Against widespread assumption, guinea pigs actually tend to travel pretty well, even over longer distances and for several hours, whether it is by car, bus or by train. The more often your piggies travel, the more they get used to it. Small pet boxes or cat carriers are ideal. You may have to enquire whether long distances coaches allow guinea pigs on board.


1 Preparations

Recommended carriers

Please use small carriers for any car journey, like small pet boxes or airline approved cat carriers. Do not use open cages if possible, not even on longer trips, as they are not safe in case you have to break hard, have an accident or somebody is ploughing into your car. Cosies and hideys tend to slide around even when just going round a tight bend in the road, so use only soft cosies, if at all. The less your piggies can be flung about, the greater the chance that they escape unharmed! Your piggies will be happier in a snug confined space anyway, as that usually makes them feel a lot safer (apart from being much safer) and calms them down.

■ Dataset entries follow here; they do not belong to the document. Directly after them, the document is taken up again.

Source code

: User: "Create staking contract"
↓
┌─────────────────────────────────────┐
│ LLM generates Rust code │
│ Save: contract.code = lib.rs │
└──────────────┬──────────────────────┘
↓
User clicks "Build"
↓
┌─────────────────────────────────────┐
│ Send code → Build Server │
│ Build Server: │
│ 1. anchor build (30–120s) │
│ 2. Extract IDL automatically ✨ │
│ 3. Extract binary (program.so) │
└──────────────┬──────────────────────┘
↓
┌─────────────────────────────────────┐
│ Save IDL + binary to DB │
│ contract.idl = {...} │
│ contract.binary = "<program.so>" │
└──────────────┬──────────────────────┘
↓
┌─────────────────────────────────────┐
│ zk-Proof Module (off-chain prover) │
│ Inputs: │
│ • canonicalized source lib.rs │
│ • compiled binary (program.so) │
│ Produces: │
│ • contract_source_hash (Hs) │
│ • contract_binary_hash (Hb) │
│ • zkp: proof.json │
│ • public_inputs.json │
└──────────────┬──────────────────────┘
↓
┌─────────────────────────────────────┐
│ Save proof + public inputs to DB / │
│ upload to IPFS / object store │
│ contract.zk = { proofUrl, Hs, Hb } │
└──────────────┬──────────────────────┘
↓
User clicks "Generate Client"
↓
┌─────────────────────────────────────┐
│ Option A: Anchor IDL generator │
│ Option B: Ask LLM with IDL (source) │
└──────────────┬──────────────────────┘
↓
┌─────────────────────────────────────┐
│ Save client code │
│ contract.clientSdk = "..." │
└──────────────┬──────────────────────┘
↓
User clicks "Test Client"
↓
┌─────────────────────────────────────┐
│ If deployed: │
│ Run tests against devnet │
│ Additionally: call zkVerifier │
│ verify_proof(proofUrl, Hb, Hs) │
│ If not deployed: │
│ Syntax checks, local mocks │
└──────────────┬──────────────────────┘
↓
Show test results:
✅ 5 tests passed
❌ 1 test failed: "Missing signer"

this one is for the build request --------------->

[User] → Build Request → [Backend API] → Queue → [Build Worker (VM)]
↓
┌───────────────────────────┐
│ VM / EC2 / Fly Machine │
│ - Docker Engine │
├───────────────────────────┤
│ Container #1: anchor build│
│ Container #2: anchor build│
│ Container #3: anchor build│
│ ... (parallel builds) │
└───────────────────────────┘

We recommend savic pet caddy standard boxes that open from the top or airline approved cat carriers.
savic pet caddy standard.jpgcat carrier.jpg

There are the results of a study from 2015 on different pet carrier types on car seats. However, another Danish study has clearly shown that placing any carriers in the footwell of a car is by far safer because pets cannot be flung through the air as much as those in carriers on car seats, even those that are secured with a seat belt.
2015 Carrier Study Results - Center for Pet Safety


Travel training and feeding before the journey.
To prepare your guinea pigs for travel and vet trips, let them play and eat in the carriers several days before you travel as part of their regular run routine, so they have good associations with their transport kit.

Many guinea pigs (especially newbies) won’t eat or drink much while they are underway, so please feed them a good portion of fresh grass or greens shortly before you set out. That will prevent dehydration during the trip and also serves to make them drowsy and sleepy. Most piggies will eventually fall asleep from the gentle vibrations of the transport anyway.


2 The journey

Securing the carriers in a car

Please make sure that any carriers on seats are always safely fixed with a seat belt that is firmly looped around the carrier and carrier door during a car drive; or even better, are secure the carrier in the well between the seats. if necessary, secure the carrier door additionally to make sure it cannot be flung open by the force of the impact in an accident.


Reassurance and travel provision
Reassure your piggies by gently talking to them, especially during the rougher bits of a trip (railway and bus stations, change in roads/speed bumps or sudden breaking). You don’t have to pay extra for your guinea pigs on public transport, but you may have to enquire whether you can have them with you on coaches or ferries.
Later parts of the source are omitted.